Please repeat only the stretch of records running from the first line through the line that contains "发表于 2018-4-16 01:55".

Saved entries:
^^^^^^^^^^^^^^^^
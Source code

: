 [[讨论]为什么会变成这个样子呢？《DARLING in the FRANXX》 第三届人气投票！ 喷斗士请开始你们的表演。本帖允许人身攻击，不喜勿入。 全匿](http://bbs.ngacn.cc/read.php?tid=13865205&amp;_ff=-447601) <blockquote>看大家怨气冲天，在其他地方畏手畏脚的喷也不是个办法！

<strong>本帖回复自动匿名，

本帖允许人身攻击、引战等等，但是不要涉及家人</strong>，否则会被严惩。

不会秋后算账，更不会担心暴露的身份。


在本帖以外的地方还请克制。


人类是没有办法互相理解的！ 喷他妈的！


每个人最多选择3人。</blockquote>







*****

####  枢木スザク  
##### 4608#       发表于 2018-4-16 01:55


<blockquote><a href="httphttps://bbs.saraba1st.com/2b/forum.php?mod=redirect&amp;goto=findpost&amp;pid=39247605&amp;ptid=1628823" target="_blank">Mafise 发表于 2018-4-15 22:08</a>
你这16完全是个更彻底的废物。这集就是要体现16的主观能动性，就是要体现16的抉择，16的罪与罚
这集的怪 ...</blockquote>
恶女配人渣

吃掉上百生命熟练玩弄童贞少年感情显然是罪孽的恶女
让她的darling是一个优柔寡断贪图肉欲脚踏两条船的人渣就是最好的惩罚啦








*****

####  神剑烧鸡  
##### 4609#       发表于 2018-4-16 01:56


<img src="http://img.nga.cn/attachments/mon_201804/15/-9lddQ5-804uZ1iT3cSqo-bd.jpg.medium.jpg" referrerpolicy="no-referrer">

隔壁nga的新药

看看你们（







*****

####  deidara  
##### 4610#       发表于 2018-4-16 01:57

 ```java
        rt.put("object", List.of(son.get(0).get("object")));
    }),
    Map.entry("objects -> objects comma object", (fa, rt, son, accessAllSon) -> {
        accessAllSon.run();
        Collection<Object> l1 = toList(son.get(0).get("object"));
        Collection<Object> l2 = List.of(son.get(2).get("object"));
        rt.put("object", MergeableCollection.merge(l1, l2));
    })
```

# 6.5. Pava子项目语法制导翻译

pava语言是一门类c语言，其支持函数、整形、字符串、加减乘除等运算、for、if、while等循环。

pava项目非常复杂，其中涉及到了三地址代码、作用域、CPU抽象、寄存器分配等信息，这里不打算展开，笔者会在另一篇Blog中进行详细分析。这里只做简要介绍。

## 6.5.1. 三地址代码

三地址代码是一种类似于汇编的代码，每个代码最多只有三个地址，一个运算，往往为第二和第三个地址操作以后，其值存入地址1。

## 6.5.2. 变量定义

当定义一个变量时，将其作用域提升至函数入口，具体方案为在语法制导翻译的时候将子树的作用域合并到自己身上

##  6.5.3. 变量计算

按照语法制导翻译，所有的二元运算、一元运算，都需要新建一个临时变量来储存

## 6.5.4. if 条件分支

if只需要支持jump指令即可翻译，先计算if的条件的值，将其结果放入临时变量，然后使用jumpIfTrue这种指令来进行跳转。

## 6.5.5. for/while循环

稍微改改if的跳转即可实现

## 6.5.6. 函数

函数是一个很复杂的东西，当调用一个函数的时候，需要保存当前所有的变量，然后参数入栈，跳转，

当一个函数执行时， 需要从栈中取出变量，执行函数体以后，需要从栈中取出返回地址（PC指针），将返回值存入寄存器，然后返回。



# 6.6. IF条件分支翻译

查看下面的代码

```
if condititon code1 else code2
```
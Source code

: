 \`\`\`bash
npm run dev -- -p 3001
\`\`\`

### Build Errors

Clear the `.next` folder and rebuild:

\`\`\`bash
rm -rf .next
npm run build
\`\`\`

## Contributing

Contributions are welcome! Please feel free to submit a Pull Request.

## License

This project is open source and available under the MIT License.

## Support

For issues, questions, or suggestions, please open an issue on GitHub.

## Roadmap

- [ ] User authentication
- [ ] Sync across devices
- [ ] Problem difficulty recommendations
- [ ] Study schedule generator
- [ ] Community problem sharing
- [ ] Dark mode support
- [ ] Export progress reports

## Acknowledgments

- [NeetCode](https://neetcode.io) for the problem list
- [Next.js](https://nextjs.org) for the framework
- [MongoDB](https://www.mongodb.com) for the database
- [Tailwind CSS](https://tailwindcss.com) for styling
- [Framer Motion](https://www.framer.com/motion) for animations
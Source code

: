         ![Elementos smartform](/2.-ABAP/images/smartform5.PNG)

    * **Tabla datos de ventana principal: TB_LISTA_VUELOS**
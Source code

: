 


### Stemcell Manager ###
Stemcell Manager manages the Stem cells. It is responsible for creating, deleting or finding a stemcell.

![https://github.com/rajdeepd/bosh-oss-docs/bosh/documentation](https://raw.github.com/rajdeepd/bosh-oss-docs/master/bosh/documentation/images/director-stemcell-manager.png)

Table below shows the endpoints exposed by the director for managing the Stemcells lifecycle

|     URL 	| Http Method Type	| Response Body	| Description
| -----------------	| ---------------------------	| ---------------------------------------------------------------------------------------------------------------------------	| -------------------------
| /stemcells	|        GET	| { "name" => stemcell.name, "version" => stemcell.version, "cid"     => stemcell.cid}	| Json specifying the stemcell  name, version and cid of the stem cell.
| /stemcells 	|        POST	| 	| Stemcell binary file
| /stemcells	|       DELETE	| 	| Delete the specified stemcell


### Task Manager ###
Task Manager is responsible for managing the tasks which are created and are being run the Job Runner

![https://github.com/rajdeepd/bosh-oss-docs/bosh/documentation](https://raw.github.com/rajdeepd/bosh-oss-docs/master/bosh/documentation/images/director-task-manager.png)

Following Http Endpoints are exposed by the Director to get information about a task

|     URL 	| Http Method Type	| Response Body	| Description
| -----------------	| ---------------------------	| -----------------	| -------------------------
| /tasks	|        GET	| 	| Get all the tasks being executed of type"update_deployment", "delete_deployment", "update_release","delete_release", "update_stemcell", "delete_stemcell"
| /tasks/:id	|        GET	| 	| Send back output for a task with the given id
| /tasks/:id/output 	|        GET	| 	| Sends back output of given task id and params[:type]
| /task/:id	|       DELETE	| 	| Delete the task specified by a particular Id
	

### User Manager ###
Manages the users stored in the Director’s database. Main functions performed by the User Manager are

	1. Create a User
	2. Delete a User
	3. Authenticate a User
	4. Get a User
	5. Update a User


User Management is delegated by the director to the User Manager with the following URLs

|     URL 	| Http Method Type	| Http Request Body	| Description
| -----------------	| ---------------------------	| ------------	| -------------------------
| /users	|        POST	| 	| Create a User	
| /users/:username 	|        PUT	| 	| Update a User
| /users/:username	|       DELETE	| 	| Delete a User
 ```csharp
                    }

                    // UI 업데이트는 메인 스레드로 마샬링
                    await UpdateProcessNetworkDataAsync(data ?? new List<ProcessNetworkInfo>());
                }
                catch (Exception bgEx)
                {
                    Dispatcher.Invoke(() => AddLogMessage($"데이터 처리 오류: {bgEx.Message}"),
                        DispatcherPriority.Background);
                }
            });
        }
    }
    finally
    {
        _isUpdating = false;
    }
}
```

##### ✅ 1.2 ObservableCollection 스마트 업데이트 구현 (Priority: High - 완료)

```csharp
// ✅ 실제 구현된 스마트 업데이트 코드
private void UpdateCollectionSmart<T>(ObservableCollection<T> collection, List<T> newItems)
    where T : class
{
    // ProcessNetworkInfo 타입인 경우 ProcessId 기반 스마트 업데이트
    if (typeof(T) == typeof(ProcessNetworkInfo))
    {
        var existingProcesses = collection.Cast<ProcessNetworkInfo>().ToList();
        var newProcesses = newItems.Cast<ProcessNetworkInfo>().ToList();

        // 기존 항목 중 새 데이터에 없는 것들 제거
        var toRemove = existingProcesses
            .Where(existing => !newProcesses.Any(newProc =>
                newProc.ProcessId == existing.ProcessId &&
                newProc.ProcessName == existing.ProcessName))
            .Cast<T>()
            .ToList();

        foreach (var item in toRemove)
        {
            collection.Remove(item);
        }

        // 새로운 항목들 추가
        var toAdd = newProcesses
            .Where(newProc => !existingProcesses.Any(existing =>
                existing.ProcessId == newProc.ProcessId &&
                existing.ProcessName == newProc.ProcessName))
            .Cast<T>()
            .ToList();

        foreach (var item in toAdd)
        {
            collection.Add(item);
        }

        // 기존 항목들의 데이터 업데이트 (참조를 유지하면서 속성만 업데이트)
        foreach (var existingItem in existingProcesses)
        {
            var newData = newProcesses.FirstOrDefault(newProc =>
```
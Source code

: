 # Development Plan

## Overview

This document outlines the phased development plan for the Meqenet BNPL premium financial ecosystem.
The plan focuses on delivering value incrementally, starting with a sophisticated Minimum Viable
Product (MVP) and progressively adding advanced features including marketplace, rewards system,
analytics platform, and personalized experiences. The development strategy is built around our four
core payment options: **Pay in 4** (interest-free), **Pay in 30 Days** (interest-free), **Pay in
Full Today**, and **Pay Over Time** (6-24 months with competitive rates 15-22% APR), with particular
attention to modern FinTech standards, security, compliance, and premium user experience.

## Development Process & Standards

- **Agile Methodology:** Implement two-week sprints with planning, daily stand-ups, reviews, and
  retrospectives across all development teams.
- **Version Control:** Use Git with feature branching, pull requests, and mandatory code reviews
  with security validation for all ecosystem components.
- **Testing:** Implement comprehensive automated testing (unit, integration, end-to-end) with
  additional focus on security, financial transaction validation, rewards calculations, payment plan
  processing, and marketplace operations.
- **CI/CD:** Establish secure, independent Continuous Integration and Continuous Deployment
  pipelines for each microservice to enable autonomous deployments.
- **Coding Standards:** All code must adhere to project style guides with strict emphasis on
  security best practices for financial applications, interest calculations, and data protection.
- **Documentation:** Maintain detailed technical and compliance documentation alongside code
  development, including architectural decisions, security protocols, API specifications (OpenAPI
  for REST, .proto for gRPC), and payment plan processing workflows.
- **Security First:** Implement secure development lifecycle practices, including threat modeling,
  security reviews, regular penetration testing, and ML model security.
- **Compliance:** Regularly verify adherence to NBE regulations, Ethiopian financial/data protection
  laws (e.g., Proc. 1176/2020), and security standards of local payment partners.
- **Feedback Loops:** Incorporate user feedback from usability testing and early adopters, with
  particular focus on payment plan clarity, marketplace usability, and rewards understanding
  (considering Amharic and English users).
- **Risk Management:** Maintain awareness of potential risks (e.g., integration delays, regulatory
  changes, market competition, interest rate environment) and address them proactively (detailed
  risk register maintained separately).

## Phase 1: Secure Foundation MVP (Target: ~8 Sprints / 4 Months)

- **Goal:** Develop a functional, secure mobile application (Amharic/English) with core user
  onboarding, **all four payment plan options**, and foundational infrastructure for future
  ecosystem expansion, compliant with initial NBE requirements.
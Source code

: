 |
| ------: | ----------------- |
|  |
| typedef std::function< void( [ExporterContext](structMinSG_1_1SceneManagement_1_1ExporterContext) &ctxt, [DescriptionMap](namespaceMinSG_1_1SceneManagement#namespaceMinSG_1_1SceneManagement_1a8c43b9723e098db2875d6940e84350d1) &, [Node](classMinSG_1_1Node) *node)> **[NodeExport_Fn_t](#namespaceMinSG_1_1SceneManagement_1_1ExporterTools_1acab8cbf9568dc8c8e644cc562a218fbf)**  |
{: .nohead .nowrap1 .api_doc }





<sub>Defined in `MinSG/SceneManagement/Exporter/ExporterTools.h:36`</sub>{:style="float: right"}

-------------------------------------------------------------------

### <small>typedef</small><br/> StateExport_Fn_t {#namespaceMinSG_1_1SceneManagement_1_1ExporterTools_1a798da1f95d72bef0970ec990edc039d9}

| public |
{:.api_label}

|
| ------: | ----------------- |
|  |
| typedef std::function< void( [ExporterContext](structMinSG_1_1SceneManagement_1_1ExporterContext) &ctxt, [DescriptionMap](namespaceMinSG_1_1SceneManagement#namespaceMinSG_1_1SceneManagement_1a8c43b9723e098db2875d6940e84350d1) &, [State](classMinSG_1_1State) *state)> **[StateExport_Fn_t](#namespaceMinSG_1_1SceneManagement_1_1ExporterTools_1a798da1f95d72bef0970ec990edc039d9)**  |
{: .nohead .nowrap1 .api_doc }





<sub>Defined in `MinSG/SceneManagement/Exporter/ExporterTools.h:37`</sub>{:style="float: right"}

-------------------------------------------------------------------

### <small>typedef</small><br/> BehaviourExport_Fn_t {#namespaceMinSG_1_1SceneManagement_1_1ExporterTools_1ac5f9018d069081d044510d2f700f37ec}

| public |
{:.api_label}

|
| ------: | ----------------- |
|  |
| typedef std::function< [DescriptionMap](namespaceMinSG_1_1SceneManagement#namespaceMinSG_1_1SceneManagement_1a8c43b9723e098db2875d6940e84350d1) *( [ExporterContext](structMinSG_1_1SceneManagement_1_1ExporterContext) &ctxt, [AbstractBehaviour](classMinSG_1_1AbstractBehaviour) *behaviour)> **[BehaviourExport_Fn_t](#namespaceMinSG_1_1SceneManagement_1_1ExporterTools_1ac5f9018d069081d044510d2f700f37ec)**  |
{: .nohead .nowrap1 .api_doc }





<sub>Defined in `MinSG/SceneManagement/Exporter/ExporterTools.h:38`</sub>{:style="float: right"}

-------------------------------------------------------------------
^^^^^^^^^^^^^^^^
Your response:
Source code

: [[讨论]为什么会变成这个样子呢？《DARLING in the FRANXX》 第三届人气投票！ 喷斗士请开始你们的表演。本帖允许人身攻击，不喜勿入。 全匿](http://bbs.ngacn.cc/read.php?tid=13865205&amp;_ff=-447601) <blockquote>看大家怨气冲天，在其他地方畏手畏脚的喷也不是个办法！

<strong>本帖回复自动匿名，

本帖允许人身攻击、引战等等，但是不要涉及家人</strong>，否则会被严惩。

不会秋后算账，更不会担心暴露的身份。


在本帖以外的地方还请克制。


人类是没有办法互相理解的！ 喷他妈的！


每个人最多选择3人。</blockquote>







*****

####  枢木スザク  
##### 4608#       发表于 2018-4-16 01:55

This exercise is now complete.